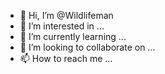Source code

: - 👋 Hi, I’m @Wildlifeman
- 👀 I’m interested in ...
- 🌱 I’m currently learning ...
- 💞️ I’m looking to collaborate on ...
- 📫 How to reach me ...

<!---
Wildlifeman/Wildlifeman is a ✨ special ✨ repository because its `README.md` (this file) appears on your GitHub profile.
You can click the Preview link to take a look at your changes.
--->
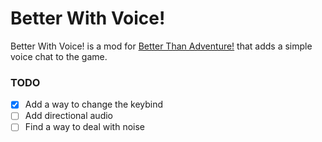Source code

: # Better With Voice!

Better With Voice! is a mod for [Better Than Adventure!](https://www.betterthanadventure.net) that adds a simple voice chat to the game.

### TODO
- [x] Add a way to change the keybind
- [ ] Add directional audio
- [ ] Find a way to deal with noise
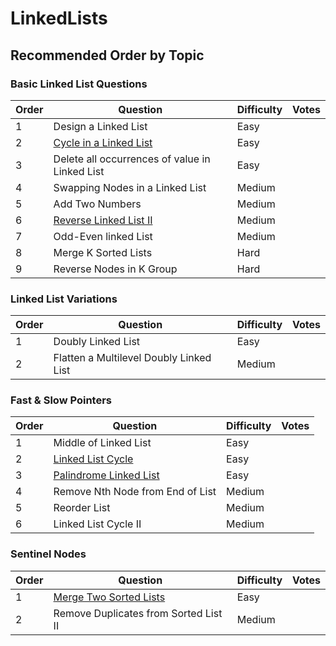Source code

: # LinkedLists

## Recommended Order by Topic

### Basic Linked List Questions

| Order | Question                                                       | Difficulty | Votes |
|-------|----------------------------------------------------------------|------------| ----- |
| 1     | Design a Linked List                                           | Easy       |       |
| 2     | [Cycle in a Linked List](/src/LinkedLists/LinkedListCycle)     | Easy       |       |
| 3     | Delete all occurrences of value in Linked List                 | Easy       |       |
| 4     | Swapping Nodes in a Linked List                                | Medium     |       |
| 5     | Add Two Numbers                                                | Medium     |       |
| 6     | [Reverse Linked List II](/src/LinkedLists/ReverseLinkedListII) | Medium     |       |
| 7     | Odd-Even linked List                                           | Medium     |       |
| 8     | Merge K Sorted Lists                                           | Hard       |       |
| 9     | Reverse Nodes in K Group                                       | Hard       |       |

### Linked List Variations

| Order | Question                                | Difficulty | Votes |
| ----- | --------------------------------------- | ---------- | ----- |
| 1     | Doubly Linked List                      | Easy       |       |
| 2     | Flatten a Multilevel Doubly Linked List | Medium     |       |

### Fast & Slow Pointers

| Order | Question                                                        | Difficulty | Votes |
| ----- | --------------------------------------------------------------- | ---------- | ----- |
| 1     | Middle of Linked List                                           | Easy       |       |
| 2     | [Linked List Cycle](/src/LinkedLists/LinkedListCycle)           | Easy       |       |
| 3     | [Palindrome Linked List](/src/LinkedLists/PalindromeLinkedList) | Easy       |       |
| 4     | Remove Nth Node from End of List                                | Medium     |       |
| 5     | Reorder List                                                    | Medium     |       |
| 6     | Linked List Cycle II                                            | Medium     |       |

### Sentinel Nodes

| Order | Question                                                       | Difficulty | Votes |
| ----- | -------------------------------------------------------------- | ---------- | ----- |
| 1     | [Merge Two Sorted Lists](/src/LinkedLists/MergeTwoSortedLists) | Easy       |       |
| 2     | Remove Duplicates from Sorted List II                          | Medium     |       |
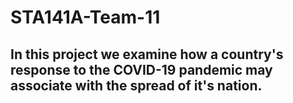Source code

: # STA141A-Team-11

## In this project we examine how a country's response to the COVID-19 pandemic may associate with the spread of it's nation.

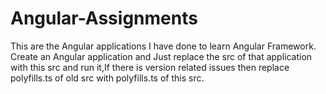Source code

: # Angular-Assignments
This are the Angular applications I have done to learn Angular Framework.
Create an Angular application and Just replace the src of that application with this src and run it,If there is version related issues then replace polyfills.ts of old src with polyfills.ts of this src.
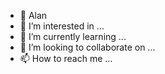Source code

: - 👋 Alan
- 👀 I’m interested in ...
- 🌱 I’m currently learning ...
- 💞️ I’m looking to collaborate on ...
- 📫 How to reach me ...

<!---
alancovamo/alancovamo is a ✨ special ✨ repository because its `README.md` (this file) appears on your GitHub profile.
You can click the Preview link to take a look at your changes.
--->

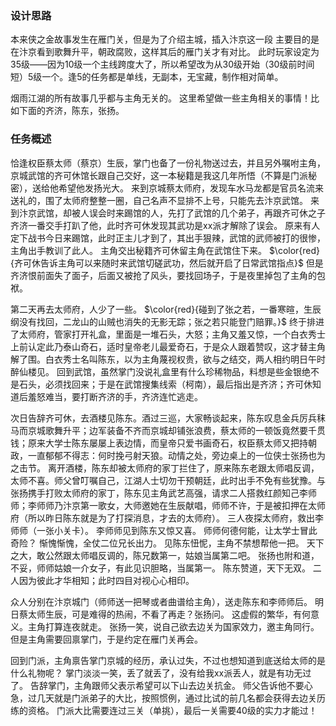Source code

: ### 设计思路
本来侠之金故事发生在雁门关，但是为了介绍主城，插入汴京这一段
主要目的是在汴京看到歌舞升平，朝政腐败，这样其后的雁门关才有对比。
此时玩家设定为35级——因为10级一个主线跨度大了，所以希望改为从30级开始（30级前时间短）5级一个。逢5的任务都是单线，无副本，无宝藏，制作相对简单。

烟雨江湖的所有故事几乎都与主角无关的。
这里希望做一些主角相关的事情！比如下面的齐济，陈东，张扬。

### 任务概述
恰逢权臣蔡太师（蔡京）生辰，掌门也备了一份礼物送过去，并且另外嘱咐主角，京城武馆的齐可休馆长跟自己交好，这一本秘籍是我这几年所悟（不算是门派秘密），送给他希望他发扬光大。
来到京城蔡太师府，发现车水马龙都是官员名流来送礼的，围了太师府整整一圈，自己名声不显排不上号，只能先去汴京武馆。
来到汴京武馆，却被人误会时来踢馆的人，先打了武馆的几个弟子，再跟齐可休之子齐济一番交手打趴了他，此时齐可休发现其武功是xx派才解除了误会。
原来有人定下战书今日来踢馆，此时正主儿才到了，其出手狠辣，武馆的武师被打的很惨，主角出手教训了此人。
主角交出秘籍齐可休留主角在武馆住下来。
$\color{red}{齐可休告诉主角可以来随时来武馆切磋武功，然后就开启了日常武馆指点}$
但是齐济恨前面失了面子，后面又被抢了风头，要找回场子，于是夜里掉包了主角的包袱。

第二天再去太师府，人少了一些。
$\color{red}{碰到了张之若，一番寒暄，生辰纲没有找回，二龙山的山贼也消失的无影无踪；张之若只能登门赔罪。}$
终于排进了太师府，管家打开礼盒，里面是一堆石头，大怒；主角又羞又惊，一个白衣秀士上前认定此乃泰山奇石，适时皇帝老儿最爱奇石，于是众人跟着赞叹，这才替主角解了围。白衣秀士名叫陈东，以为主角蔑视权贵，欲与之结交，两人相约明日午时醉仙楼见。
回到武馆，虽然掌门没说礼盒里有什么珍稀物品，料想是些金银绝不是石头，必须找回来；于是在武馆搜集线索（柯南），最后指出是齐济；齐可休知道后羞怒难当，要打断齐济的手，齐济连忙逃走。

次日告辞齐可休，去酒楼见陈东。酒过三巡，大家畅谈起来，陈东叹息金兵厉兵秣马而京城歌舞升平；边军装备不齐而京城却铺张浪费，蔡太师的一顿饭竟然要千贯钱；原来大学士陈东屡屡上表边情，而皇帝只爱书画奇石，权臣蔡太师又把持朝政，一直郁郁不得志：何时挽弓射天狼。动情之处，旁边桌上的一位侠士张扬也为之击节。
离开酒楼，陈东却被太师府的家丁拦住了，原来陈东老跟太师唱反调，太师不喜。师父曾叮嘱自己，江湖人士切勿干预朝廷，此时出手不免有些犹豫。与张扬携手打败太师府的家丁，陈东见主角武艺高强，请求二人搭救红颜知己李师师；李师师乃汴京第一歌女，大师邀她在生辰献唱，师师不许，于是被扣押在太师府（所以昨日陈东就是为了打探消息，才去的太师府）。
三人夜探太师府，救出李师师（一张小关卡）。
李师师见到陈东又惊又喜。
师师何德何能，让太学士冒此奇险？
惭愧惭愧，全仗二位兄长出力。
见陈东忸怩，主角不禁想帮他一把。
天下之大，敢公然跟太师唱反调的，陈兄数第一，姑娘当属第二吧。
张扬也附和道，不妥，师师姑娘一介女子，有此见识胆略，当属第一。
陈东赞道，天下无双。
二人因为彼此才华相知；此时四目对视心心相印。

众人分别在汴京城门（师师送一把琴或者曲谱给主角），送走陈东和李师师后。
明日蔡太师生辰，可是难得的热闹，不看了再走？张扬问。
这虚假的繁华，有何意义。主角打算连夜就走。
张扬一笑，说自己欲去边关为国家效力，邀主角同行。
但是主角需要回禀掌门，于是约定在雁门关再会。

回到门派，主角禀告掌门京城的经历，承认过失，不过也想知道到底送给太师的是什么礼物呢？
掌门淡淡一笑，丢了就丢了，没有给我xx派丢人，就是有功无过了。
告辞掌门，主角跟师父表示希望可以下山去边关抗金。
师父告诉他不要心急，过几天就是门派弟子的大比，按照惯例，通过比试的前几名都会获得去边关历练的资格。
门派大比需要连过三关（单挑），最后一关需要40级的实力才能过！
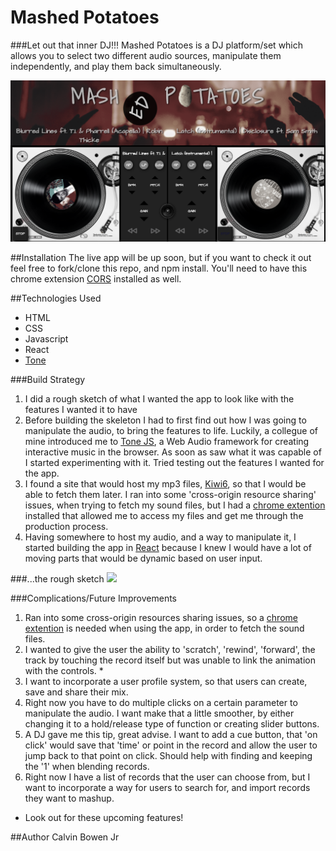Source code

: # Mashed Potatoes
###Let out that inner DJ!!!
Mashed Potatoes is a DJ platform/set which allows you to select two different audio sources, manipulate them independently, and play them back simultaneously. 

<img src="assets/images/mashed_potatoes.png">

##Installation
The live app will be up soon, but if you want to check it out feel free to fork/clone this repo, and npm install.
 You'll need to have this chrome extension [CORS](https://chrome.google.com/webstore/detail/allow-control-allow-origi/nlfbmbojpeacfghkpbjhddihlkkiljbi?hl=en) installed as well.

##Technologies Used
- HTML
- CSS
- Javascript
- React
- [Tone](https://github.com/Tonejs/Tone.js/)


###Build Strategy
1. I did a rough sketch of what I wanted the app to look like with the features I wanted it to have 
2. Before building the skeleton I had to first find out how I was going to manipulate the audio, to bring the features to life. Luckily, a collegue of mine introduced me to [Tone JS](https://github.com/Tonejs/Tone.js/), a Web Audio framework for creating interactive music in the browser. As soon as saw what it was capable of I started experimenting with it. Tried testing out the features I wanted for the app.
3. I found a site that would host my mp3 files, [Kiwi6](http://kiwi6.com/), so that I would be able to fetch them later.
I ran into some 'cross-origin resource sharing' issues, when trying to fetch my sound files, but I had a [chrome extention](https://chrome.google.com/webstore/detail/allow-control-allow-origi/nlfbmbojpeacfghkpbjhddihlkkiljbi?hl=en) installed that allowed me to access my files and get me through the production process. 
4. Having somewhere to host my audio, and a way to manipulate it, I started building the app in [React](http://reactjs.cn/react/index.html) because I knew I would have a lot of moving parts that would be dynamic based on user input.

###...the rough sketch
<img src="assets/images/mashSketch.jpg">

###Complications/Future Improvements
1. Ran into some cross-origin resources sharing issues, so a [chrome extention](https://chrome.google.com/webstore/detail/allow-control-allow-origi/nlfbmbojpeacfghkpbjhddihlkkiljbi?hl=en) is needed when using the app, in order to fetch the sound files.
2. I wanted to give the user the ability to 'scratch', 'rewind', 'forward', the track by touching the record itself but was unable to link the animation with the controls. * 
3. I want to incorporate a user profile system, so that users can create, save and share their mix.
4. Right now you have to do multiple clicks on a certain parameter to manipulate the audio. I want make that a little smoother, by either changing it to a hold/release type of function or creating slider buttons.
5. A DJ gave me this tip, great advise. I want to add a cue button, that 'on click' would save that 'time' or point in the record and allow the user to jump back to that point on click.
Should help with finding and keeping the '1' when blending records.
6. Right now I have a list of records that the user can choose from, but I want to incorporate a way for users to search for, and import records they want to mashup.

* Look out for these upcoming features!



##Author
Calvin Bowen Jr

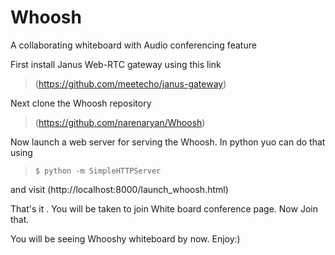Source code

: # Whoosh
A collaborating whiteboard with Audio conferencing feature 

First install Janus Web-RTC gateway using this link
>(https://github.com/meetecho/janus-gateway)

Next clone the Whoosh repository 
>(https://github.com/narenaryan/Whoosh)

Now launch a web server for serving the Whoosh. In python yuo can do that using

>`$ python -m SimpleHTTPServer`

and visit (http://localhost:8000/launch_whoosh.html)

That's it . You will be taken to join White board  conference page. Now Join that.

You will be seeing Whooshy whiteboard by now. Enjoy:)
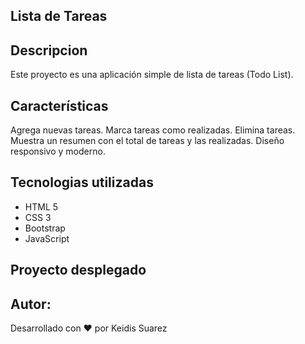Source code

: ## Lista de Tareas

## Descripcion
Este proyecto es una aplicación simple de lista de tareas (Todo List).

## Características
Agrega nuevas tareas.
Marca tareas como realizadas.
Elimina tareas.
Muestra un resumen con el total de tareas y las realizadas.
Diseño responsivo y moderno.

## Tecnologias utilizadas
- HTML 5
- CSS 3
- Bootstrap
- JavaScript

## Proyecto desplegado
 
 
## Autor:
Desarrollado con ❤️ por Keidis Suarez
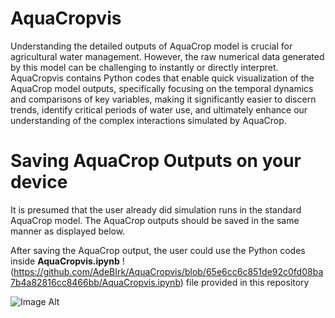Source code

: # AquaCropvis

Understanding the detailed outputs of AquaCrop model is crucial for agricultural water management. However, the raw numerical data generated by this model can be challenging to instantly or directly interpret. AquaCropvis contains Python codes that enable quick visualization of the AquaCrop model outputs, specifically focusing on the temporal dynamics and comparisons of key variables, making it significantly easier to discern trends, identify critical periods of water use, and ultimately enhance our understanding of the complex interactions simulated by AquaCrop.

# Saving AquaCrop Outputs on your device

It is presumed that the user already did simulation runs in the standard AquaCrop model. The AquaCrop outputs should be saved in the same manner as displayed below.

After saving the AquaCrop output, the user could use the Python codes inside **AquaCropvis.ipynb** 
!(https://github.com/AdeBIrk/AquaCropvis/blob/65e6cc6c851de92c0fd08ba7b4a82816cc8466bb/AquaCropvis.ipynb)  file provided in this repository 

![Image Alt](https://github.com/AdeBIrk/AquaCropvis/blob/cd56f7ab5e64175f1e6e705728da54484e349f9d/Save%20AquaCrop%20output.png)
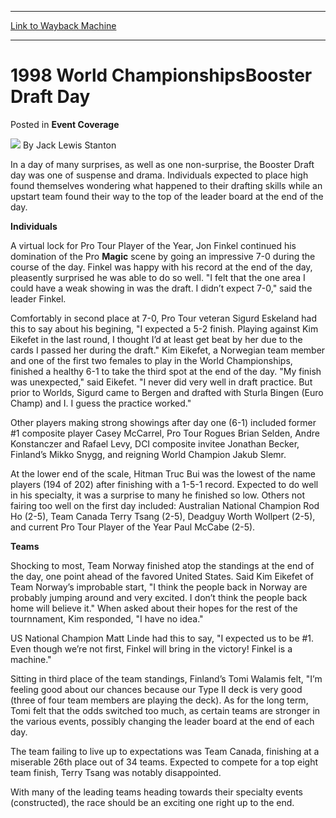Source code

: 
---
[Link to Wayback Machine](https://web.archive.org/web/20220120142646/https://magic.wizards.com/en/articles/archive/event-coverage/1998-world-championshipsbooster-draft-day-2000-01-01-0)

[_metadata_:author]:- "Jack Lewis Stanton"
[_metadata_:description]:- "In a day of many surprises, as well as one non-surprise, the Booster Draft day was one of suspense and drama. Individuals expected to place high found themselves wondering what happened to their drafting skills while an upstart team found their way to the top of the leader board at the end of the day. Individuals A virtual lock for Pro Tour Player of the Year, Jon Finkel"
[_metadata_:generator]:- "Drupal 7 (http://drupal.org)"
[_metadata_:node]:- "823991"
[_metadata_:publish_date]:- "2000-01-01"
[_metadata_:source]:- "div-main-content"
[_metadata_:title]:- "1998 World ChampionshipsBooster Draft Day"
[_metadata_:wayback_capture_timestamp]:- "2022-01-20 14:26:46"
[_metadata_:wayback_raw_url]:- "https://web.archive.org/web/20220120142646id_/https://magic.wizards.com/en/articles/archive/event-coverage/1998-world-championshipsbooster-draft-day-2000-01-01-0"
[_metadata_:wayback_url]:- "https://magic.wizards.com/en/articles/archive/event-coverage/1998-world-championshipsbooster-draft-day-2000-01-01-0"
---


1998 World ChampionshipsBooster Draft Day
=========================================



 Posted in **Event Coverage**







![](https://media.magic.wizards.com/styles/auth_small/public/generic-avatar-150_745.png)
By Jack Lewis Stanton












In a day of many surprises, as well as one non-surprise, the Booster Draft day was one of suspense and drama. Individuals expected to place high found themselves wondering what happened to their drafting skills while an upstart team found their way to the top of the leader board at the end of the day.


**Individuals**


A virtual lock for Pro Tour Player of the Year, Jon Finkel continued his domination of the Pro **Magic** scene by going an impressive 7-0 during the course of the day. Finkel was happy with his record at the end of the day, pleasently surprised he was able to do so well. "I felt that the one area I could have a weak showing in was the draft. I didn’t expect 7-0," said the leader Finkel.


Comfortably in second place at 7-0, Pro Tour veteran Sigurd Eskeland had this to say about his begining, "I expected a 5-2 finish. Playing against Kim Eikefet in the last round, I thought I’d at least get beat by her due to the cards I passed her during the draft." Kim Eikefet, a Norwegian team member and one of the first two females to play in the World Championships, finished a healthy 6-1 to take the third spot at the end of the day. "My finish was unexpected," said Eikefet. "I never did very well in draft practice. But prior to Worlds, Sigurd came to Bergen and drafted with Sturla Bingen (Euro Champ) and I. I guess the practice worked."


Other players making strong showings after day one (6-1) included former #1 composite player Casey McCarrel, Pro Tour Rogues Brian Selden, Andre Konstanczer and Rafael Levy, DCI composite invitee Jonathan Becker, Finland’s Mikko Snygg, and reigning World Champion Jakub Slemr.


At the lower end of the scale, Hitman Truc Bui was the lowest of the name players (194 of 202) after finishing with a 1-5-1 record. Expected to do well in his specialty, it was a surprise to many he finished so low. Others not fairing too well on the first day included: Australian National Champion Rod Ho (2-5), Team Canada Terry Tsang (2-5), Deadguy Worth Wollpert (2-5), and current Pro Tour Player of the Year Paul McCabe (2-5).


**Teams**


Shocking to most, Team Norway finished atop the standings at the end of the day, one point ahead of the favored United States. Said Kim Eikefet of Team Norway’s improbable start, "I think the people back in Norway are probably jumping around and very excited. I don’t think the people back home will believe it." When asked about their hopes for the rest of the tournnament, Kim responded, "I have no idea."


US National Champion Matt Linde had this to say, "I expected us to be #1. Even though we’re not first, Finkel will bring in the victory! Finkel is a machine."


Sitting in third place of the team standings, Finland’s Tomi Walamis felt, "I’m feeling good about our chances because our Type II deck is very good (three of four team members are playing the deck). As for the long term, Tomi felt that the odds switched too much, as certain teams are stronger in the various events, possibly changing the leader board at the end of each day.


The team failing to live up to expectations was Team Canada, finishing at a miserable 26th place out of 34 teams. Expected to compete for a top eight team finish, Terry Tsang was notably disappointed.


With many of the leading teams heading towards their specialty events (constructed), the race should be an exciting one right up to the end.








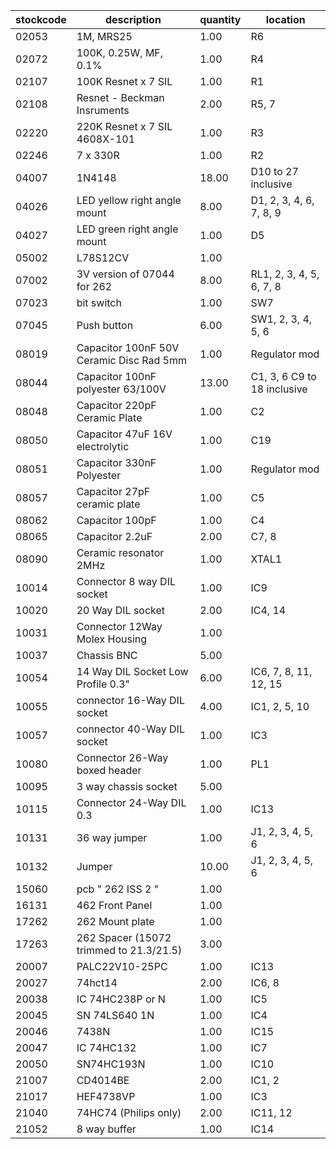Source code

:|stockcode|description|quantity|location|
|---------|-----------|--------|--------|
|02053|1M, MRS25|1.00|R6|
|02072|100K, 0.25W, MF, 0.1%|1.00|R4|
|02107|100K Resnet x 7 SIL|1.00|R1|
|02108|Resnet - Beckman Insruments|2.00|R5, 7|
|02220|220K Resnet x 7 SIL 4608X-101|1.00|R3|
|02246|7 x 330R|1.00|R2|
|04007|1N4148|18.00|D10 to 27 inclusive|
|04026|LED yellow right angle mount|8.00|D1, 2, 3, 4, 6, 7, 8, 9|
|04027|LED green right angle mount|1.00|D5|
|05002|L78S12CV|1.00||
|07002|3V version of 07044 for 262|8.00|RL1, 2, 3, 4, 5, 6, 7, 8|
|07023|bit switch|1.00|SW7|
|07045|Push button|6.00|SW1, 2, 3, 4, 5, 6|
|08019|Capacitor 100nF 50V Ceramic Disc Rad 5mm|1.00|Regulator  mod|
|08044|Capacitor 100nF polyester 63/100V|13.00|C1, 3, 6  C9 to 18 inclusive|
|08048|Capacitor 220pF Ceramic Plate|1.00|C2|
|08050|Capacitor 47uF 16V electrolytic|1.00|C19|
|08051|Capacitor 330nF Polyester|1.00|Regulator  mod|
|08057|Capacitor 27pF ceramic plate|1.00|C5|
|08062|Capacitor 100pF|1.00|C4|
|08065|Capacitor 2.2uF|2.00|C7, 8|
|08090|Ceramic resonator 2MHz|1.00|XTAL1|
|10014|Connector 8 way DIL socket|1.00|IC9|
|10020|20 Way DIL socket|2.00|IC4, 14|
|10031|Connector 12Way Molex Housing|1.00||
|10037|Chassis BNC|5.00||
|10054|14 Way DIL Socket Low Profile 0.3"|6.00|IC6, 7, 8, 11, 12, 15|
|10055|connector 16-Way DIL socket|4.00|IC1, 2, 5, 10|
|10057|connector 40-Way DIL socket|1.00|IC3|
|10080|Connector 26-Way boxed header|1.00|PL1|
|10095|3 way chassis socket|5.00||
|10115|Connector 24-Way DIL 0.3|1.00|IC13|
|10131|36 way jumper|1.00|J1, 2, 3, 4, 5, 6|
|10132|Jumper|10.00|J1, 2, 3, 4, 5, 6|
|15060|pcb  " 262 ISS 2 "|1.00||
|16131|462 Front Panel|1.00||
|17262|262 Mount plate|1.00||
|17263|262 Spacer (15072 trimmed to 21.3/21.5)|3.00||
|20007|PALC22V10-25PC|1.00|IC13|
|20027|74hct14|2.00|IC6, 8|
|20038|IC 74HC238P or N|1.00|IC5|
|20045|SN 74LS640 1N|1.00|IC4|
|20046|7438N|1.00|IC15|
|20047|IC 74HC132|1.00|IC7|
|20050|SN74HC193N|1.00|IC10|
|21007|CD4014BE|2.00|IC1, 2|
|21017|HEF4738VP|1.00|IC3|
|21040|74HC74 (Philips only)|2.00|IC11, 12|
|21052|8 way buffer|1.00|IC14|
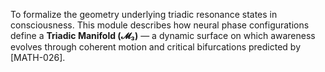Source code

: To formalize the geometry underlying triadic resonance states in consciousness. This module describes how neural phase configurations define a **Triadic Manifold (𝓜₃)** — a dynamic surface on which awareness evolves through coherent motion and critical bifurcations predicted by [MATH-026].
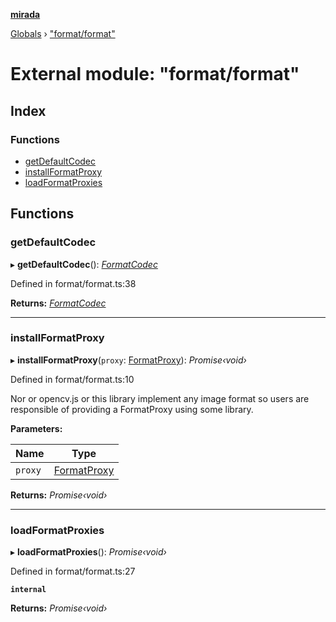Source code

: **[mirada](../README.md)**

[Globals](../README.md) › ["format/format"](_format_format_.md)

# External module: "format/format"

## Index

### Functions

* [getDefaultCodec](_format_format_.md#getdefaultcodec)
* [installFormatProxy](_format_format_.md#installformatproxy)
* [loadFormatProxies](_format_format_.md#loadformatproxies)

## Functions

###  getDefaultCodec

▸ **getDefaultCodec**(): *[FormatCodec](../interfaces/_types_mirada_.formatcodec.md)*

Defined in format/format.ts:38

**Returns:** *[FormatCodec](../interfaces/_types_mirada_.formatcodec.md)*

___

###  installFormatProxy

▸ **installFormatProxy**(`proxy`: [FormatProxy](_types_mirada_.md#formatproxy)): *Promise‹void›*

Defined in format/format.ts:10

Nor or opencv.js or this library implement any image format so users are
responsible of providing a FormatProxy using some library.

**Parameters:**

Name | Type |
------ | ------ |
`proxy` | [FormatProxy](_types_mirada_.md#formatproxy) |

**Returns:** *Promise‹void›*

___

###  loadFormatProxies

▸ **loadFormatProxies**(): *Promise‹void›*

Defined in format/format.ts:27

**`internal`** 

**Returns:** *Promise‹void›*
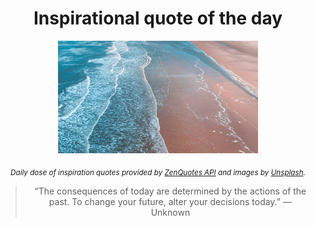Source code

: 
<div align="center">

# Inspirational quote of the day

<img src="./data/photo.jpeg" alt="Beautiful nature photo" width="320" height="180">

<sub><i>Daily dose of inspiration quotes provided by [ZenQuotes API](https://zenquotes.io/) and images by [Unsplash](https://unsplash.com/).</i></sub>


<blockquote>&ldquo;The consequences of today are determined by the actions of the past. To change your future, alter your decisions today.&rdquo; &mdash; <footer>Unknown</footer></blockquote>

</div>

» WHAT IS BEING ASKED: Retype, exactly and with no pictures, everything above from the line with "## Características" down to the line with "After saving the", both included.

» TASK SOLUTION:
## Características
Agrega nuevas tareas.
Marca tareas como realizadas.
Elimina tareas.
Muestra un resumen con el total de tareas y las realizadas.
Diseño responsivo y moderno.

## Tecnologias utilizadas
- HTML 5
- CSS 3
- Bootstrap
- JavaScript

## Proyecto desplegado
 
 
## Autor:
Desarrollado con ❤️ por Keidis Suarez
Source code

: # AquaCropvis

Understanding the detailed outputs of AquaCrop model is crucial for agricultural water management. However, the raw numerical data generated by this model can be challenging to instantly or directly interpret. AquaCropvis contains Python codes that enable quick visualization of the AquaCrop model outputs, specifically focusing on the temporal dynamics and comparisons of key variables, making it significantly easier to discern trends, identify critical periods of water use, and ultimately enhance our understanding of the complex interactions simulated by AquaCrop.

# Saving AquaCrop Outputs on your device

It is presumed that the user already did simulation runs in the standard AquaCrop model. The AquaCrop outputs should be saved in the same manner as displayed below.

After saving the AquaCrop output, the user could use the Python codes inside **AquaCropvis.ipynb** 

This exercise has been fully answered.